:: PROBLEM ::
Word for word, retype the first line of the records and every following line through the one containing "This is a savegame".

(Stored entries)

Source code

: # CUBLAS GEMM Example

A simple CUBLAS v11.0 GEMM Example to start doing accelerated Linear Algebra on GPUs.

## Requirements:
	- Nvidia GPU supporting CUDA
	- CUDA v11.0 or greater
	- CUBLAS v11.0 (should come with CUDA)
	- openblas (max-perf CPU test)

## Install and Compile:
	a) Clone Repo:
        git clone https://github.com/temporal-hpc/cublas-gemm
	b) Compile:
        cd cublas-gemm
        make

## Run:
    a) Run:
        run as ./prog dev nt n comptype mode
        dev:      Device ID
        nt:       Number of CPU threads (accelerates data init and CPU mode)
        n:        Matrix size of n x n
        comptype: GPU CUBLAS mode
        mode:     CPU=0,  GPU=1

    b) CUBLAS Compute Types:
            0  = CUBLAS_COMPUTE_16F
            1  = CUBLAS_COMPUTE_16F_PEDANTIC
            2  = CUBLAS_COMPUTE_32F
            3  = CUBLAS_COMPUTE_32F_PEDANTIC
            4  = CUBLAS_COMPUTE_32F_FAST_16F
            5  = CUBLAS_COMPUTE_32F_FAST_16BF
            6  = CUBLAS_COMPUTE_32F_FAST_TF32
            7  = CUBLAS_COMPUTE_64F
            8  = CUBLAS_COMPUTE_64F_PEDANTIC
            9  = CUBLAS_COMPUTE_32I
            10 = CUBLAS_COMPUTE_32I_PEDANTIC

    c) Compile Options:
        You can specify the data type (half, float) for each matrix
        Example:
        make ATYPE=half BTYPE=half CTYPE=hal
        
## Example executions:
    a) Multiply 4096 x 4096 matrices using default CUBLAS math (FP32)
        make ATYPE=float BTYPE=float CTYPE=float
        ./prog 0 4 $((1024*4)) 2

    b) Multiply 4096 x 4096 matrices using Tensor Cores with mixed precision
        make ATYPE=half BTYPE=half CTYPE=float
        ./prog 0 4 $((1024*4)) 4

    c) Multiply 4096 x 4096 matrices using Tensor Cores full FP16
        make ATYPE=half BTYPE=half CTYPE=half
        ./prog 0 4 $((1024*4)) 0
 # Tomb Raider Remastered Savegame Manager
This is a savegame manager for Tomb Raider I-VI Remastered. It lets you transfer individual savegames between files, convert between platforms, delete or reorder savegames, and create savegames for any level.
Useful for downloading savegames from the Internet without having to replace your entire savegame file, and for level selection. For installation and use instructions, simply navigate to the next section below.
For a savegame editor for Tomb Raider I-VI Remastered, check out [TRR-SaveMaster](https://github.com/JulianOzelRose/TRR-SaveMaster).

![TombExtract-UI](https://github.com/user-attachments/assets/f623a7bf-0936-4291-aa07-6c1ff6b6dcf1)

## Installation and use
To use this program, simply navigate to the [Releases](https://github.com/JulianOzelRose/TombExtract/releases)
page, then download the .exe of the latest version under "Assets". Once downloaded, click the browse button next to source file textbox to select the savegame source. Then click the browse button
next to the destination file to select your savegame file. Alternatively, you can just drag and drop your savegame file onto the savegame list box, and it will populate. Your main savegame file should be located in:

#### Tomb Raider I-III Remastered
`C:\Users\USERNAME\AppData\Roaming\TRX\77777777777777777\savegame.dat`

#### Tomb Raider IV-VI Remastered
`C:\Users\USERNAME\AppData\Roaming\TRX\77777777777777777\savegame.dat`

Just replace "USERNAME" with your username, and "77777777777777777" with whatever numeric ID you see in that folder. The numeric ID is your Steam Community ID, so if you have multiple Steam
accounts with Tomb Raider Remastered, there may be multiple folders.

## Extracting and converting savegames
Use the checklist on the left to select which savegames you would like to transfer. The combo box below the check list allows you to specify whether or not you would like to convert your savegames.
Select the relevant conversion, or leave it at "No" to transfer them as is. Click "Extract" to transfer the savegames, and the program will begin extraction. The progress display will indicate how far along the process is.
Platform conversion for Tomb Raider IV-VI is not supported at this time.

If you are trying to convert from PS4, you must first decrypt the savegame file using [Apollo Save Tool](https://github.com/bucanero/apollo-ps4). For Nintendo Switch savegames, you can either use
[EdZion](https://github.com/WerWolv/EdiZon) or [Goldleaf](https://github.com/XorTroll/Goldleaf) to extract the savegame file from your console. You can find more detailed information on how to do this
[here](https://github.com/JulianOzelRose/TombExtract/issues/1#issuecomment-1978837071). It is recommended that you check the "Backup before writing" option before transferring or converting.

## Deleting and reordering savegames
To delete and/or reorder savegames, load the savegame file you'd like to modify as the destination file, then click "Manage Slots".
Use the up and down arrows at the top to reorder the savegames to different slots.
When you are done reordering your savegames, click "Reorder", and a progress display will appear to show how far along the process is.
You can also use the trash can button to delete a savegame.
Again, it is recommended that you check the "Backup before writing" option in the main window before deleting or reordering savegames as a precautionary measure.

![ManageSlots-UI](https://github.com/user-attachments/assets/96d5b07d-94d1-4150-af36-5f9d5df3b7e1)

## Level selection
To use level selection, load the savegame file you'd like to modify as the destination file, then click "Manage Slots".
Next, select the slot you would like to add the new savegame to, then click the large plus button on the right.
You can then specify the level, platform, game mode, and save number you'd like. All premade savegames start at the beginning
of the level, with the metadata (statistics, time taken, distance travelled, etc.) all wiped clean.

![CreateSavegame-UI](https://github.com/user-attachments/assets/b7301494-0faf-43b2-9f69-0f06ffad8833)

:: ANSWER TO THE PROBLEM ::
Source code

: # CUBLAS GEMM Example

A simple CUBLAS v11.0 GEMM Example to start doing accelerated Linear Algebra on GPUs.

## Requirements:
	- Nvidia GPU supporting CUDA
	- CUDA v11.0 or greater
	- CUBLAS v11.0 (should come with CUDA)
	- openblas (max-perf CPU test)

## Install and Compile:
	a) Clone Repo:
        git clone https://github.com/temporal-hpc/cublas-gemm
	b) Compile:
        cd cublas-gemm
        make

## Run:
    a) Run:
        run as ./prog dev nt n comptype mode
        dev:      Device ID
        nt:       Number of CPU threads (accelerates data init and CPU mode)
        n:        Matrix size of n x n
        comptype: GPU CUBLAS mode
        mode:     CPU=0,  GPU=1

    b) CUBLAS Compute Types:
            0  = CUBLAS_COMPUTE_16F
            1  = CUBLAS_COMPUTE_16F_PEDANTIC
            2  = CUBLAS_COMPUTE_32F
            3  = CUBLAS_COMPUTE_32F_PEDANTIC
            4  = CUBLAS_COMPUTE_32F_FAST_16F
            5  = CUBLAS_COMPUTE_32F_FAST_16BF
            6  = CUBLAS_COMPUTE_32F_FAST_TF32
            7  = CUBLAS_COMPUTE_64F
            8  = CUBLAS_COMPUTE_64F_PEDANTIC
            9  = CUBLAS_COMPUTE_32I
            10 = CUBLAS_COMPUTE_32I_PEDANTIC

    c) Compile Options:
        You can specify the data type (half, float) for each matrix
        Example:
        make ATYPE=half BTYPE=half CTYPE=hal
        
## Example executions:
    a) Multiply 4096 x 4096 matrices using default CUBLAS math (FP32)
        make ATYPE=float BTYPE=float CTYPE=float
        ./prog 0 4 $((1024*4)) 2

    b) Multiply 4096 x 4096 matrices using Tensor Cores with mixed precision
        make ATYPE=half BTYPE=half CTYPE=float
        ./prog 0 4 $((1024*4)) 4

    c) Multiply 4096 x 4096 matrices using Tensor Cores full FP16
        make ATYPE=half BTYPE=half CTYPE=half
        ./prog 0 4 $((1024*4)) 0
 # Tomb Raider Remastered Savegame Manager
This is a savegame manager for Tomb Raider I-VI Remastered. It lets you transfer individual savegames between files, convert between platforms, delete or reorder savegames, and create savegames for any level.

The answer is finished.